Cass3 novembre 2016Cass, 1 civ., 3 novembre 2016, n° 1522.595, B., point 5(source)
Adresse IP – Inclusion
Les adresses IP, qui permettent d'identifier indirectement une personne physique, sont des données à caractère personnel, au sens de l'article 2 de la loi du 6 janvier 1978 dite « Informatique et Libertés », de sorte que leur collecte constitue un traitement de données à caractère personnel.
Cass12 mai 1998Cass, crim., 12 mai 1998, n° 96-85.900, B., point 5(source)

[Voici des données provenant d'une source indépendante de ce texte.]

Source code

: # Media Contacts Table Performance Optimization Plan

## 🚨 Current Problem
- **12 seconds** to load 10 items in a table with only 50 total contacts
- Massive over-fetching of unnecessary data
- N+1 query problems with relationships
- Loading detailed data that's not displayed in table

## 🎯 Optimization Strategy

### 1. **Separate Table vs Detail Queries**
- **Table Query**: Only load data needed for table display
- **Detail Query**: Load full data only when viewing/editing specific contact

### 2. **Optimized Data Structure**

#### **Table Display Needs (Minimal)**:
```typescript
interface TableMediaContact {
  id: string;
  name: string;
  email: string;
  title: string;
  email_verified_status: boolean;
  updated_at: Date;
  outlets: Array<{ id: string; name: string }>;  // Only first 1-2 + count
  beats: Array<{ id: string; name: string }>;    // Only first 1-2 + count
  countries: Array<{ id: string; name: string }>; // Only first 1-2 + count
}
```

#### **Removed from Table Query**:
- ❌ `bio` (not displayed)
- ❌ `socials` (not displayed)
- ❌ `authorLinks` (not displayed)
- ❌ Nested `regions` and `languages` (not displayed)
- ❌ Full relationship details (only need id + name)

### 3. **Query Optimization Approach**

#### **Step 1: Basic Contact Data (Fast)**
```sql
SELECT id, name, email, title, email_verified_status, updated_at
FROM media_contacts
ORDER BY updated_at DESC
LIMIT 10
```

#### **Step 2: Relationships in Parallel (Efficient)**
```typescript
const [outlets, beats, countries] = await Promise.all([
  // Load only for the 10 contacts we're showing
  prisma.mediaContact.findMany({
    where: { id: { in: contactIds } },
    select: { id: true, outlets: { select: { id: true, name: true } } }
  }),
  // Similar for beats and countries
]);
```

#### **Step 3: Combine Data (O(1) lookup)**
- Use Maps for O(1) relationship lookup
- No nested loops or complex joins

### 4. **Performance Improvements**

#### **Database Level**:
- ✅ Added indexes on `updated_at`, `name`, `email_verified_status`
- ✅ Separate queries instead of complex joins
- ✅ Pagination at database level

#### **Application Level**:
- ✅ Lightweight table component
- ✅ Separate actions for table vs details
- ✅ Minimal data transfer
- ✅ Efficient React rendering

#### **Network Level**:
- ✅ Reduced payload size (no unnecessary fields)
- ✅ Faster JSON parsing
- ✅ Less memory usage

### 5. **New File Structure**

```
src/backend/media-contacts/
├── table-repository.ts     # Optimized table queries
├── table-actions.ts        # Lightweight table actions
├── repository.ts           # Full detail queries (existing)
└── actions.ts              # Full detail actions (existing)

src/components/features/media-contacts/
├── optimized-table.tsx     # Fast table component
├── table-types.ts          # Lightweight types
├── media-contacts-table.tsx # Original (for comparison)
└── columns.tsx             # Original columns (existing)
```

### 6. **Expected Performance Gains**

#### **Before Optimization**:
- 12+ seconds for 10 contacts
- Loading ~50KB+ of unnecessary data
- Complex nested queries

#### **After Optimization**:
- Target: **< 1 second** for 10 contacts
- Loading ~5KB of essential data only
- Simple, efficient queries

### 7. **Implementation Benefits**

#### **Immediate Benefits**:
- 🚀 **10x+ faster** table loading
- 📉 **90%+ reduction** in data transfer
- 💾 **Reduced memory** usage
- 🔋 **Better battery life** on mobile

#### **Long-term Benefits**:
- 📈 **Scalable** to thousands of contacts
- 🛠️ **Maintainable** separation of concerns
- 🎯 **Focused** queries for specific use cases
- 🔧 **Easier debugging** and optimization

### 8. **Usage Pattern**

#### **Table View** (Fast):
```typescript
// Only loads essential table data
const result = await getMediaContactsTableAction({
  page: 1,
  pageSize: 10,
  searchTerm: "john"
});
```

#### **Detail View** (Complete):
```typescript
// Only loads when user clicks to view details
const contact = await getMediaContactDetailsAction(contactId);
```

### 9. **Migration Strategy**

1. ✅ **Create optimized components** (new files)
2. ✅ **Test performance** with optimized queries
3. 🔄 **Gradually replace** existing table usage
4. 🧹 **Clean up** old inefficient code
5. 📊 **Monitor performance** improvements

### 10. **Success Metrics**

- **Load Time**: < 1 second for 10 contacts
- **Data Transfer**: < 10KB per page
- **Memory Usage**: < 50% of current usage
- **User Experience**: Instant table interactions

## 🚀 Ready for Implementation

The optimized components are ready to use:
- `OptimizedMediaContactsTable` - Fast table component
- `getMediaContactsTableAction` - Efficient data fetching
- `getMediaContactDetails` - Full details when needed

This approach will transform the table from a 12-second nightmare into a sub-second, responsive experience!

Résultats d'un sondage portant sur une personne représentant l'état statistique de l'opinion de la population à un moment donné – Exclusion
Les résultats d’un sondage portant sur une personne, qui représentent l’état statistique, à un moment donné, de l’opinion de la population sur celle‑ci, ne constituent pas une information nominative au sens de l’article 4 de la loi du 6 janvier 1978 dite « Informatique et Libertés ». Il s’en déduit que, dès lors que les résultats ne lui sont pas opposés, cette personne ne saurait bénéficier du droit d’accès et des prérogatives qui en découlent, prévus par les articles 34 et suivants de ladite loi, ni exiger la communication du nom du commanditaire de l’opération.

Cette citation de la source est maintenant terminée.